Cytoskeleton proteins previously considered exclusive to Ganglion Cells are transiently expressed by all retinal neuronal precursors

BACKGROUND: Understanding the mechanisms governing cell fate specification remains one of the main challenges in the study of retinal development. In this context, molecular markers that identify specific cell types become crucial tools for the analysis and interpretation of these phenomena. In studies using the developing chick retina, expression of the mid-size neurofilament (NF-M) and a chick-specific microtubule associated protein recognized by the RA4 antibody (MAP(RA4)), have been broadly used to selectively identify ganglion cells and their committed precursors. However, observations in our laboratory suggested that the expression of these proteins may not be restricted to cells of the ganglion cell lineage.
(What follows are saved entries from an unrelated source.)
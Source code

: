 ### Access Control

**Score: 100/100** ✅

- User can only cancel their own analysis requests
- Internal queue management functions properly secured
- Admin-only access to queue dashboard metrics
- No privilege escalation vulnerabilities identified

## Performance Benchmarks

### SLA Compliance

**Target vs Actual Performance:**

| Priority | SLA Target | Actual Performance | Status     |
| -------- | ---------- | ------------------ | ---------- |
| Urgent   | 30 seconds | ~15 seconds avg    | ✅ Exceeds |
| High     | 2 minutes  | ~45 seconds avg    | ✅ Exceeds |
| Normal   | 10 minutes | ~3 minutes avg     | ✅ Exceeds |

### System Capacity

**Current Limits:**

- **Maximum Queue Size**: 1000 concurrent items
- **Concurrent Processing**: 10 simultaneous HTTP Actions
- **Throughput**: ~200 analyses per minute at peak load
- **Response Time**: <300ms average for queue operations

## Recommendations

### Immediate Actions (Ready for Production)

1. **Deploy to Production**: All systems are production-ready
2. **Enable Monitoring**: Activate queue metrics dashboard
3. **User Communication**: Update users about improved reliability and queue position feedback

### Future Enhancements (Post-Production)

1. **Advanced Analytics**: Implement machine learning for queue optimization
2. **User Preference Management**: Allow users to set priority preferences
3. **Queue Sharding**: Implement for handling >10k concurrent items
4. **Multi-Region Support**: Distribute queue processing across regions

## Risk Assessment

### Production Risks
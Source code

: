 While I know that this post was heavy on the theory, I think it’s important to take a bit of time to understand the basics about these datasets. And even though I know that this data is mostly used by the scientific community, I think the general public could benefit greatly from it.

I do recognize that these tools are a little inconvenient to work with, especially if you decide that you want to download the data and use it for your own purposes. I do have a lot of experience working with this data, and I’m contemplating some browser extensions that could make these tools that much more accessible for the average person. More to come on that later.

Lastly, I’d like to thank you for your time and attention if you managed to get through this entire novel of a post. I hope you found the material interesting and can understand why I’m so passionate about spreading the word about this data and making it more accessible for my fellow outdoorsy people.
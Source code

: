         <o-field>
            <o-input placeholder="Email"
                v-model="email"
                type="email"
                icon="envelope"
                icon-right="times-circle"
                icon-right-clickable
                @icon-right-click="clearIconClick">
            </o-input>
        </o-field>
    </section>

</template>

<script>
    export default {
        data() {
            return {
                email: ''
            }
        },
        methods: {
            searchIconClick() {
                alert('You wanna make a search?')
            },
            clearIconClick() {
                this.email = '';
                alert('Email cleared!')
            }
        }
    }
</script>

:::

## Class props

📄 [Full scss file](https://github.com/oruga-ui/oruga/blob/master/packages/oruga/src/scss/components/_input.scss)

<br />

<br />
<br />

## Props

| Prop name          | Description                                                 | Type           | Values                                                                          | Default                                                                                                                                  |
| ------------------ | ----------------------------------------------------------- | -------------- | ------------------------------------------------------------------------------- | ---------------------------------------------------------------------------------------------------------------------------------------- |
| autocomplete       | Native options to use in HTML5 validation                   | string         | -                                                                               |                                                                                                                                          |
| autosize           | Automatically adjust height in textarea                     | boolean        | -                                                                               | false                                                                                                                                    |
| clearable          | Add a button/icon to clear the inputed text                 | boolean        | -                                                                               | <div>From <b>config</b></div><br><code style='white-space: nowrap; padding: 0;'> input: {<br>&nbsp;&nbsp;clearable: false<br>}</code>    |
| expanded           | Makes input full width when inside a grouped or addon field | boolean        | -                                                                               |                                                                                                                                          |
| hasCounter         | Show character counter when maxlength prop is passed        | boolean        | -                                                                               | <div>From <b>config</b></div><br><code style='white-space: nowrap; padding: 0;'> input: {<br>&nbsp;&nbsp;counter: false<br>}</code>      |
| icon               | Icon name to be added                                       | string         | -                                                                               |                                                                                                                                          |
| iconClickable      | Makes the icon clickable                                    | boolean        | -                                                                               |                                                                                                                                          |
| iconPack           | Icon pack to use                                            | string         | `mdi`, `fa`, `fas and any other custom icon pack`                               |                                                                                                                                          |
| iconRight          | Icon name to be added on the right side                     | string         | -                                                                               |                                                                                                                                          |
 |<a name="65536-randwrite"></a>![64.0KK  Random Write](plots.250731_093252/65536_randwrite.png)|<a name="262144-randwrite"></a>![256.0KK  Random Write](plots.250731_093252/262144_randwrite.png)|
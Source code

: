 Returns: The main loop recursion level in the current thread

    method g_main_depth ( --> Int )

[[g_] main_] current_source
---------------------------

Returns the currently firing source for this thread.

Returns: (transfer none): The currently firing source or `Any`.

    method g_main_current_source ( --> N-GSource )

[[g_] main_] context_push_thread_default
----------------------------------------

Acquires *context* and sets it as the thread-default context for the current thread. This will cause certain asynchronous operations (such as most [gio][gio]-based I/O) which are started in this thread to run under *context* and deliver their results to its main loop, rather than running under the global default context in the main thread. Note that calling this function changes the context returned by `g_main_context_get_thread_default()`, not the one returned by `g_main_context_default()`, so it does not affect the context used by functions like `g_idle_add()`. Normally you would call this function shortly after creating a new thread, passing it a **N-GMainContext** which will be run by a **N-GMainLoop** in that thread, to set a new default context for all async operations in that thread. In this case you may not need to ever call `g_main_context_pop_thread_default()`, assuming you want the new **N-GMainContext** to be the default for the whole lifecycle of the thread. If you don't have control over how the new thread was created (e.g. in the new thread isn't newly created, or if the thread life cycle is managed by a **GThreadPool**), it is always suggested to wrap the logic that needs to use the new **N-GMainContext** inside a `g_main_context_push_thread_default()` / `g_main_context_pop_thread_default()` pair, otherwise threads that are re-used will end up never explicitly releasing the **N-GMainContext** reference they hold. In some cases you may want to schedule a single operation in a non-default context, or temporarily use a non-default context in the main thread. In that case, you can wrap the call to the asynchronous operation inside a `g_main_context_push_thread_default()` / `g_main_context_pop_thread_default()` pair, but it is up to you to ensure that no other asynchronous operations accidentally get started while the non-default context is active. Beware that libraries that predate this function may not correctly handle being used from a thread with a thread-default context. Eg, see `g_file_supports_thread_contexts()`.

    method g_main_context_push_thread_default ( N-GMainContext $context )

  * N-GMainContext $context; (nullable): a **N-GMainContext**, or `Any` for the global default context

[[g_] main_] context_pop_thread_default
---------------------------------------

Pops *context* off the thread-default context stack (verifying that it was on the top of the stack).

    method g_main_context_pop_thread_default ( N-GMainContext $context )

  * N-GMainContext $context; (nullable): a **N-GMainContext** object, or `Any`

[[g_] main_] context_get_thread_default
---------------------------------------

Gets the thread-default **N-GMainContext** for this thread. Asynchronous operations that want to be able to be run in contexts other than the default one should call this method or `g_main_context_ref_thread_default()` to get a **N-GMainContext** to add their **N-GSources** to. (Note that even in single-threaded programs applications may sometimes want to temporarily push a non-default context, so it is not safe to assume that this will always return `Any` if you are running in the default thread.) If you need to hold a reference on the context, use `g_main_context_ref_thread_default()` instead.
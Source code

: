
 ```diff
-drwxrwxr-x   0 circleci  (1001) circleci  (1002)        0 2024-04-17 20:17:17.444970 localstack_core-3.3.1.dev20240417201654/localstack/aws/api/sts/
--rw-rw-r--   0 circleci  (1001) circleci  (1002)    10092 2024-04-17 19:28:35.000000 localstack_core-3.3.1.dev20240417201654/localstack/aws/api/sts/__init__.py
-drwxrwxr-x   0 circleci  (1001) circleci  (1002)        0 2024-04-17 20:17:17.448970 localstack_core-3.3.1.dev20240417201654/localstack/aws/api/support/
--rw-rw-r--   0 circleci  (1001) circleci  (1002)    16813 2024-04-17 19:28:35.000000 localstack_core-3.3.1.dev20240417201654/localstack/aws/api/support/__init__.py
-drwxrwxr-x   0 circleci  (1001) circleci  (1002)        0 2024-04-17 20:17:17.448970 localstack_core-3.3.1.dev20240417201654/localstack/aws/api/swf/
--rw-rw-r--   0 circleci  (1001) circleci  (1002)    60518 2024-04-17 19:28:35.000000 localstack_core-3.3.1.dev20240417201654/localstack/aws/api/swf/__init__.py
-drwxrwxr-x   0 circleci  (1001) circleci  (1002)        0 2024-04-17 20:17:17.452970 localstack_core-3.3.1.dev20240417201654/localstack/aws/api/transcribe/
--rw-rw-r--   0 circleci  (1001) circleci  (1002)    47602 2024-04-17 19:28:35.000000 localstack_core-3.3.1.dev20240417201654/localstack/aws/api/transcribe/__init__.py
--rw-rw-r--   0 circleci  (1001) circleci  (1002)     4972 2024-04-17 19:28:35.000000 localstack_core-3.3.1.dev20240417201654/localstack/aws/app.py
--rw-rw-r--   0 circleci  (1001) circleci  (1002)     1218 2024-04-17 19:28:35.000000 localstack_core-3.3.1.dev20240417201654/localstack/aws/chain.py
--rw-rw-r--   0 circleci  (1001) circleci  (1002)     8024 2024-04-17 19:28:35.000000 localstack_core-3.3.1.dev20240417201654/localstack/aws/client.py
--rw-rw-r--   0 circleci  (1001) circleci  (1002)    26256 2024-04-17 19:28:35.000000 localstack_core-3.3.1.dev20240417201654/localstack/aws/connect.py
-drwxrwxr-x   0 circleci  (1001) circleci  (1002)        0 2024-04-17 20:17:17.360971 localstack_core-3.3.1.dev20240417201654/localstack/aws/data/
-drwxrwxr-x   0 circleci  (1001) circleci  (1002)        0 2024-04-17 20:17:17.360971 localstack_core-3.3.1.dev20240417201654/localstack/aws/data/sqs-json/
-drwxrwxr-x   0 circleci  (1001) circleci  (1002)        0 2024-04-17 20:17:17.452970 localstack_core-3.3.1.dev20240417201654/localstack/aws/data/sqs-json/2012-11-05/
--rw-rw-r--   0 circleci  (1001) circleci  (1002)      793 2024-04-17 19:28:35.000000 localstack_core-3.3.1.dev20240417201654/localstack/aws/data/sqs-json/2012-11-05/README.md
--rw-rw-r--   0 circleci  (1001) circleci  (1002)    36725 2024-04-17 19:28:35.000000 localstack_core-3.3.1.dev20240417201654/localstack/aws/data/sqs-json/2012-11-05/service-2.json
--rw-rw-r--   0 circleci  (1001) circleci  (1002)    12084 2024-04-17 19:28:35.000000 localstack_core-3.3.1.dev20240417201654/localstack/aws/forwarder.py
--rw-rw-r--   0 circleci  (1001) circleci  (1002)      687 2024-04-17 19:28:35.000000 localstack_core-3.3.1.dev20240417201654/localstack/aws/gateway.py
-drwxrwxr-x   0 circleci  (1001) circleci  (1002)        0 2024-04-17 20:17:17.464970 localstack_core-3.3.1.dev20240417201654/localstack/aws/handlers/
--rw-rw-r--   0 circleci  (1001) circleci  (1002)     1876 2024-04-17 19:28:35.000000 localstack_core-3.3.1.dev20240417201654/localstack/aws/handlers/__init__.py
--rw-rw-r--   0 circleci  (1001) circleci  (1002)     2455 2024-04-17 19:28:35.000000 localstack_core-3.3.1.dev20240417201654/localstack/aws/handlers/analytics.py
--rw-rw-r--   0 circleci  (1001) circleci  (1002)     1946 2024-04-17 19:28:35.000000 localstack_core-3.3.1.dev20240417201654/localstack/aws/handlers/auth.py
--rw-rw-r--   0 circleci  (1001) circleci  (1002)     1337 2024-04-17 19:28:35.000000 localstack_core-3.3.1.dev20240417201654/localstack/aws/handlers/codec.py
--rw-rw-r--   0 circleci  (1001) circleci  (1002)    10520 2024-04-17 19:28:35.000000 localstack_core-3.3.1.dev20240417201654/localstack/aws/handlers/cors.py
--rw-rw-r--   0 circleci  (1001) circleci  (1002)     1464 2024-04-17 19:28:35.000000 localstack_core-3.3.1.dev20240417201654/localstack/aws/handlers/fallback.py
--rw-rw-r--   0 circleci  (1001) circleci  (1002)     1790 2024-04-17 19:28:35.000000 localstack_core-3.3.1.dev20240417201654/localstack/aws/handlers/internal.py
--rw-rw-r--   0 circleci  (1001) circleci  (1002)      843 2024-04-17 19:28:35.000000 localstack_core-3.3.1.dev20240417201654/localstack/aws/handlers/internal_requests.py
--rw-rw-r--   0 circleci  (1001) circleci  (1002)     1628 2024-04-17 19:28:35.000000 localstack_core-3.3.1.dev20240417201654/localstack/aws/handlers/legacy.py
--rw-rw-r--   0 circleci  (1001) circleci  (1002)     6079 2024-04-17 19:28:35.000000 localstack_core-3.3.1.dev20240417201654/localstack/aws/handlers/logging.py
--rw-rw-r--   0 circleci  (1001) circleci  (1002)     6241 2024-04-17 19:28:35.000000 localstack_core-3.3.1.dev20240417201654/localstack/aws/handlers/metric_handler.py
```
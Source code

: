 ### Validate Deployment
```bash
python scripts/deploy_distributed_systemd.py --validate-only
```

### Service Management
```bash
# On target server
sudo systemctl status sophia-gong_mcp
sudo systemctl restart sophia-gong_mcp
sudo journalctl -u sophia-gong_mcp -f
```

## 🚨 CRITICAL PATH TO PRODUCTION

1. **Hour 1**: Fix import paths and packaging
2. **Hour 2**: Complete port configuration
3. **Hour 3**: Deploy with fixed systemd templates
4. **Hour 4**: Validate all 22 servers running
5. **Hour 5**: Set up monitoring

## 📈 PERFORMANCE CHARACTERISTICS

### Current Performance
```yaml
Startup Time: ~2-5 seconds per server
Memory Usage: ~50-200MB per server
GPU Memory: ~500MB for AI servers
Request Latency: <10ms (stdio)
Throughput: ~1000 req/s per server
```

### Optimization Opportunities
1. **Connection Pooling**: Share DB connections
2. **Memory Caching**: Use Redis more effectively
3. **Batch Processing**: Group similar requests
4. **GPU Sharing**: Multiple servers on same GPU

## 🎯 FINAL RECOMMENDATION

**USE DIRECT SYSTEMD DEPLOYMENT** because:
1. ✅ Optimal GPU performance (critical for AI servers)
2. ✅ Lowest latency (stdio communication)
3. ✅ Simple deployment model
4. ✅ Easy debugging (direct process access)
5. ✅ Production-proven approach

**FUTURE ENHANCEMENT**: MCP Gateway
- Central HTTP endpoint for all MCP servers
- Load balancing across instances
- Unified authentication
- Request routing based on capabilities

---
Because of its potential significance in the field, we pursued a detailed analysis of the expression of these two molecules in combination with an array of proteins that allowed precise identification of all retinal cell-type precursors throughout the development of the chick retina. RESULTS: Both, NF-M and MAP(RA4) proteins, showed a dynamic pattern of expression coincident with the progression of retinal cell differentiation. Both proteins were coexpressed spatially and temporally in postmitotic neuronal precursors throughout development. Expression of both proteins was seen in ganglion cell precursors and adult differentiated ganglion cells, but they were also transiently expressed by precursors of the photoreceptor, horizontal, bipolar and amacrine cell lineages. CONCLUSIONS: We have clearly demonstrated that, contrary to the generally accepted paradigm, expression of NF-M and MAP(RA4) proteins is not exclusive to ganglion cells. Rather, both proteins are transiently expressed by all neuronal retinal progenitors in a developmentally-regulated manner. In addition, MAP(RA4) and NF-M are the first molecules so far characterized that may allow unambiguous identification of postmitotic precursors from the pool of mitotically active progenitors and/or the differentiated cell population during retinogenesis. These results are of significant impact for the field of developmental biology of the retina, since they provide novel and important information for the appropriate design and interpretation of studies on retinal cell differentiation, as well as for the reinterpretation of previously published studies.